Monte Carlo Approximation Error: When data is scarce, inner product estimation is inaccurate, affecting coefficient computation quality.
Scalability: Scaling efficiency on extremely large task spaces (e.g., thousands of source tasks) has not been verified.
Limited Theoretical Guarantees for Type 3: The universal approximation theorem is an existence proof and does not provide a quantitative relationship between \(k\) and the approximation error.
Inductive Transfer Only: Does not cover cross-domain scenarios such as domain adaptation.

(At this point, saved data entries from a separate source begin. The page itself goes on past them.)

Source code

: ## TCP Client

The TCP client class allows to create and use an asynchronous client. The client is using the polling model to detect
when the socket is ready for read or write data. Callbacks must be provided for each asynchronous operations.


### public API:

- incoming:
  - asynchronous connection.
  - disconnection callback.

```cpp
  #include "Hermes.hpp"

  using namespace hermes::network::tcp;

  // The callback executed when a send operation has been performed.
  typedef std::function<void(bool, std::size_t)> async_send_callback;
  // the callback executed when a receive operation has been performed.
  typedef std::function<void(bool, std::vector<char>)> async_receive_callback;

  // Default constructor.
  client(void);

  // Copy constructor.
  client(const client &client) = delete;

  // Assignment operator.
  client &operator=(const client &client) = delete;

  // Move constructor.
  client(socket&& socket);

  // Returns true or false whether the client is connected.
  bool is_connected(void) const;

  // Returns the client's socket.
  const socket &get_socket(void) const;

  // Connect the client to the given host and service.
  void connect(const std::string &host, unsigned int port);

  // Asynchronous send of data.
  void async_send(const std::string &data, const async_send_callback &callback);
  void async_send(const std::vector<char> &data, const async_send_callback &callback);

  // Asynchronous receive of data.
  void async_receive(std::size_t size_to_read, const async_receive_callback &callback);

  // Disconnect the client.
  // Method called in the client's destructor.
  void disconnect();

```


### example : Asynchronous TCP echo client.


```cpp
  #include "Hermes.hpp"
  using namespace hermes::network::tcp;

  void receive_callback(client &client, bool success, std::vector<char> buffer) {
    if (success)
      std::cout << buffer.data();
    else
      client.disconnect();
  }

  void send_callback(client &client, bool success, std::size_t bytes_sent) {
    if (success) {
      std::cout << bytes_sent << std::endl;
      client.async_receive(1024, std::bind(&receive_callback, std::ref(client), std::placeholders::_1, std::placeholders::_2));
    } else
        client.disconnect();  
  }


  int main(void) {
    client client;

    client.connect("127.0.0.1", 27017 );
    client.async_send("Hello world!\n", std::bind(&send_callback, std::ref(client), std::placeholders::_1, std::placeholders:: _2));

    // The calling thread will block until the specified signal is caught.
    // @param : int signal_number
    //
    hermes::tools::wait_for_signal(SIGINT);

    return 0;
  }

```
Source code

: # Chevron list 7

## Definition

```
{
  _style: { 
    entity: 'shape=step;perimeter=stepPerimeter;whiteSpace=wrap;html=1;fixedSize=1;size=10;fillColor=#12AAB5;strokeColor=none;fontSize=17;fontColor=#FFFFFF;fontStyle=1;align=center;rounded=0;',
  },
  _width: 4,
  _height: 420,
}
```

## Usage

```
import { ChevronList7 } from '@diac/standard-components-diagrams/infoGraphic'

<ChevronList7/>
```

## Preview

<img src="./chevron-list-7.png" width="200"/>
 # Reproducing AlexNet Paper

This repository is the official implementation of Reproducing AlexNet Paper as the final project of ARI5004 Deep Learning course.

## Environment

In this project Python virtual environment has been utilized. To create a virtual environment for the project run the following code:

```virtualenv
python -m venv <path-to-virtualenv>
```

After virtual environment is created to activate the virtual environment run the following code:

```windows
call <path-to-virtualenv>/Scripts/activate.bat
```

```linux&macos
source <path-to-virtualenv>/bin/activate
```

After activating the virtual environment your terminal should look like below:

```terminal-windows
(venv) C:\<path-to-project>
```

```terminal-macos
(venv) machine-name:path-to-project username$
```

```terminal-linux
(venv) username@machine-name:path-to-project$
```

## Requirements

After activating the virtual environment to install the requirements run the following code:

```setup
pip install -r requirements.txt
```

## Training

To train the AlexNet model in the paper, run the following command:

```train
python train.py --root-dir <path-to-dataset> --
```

MAML (Finn et al., 2017): Learns a good initialization for fast fine-tuning, but requires gradient steps; FE does not require fine-tuning.
Kernel Methods: Also use the concept of basis functions, but the number of basis functions grows with data and requires pre-selected kernels.
Dictionary Learning: Performs atomic decomposition on discrete points, whereas FE's basis functions can be evaluated on a continuous domain.
Transformer/TFE: Performs poorly even in simple polynomial regression, lacking structural inductive biases.

Rating¶

Novelty: ⭐⭐⭐⭐ — Geometric taxonomy + LS training scheme + universal approximation theorem, solid theoretical contribution.
Experimental Thoroughness: ⭐⭐⭐⭐ — 4 benchmarks from different domains and comprehensive ablation analyses, but lacks larger-scale experiments.
Writing Quality: ⭐⭐⭐⭐⭐ — Clear framework, intuitive figures, and tight integration of theory and experiments.
Value: ⭐⭐⭐⭐ — Provides a new geometric perspective for transfer learning; the LS-based FE offers strong practicality.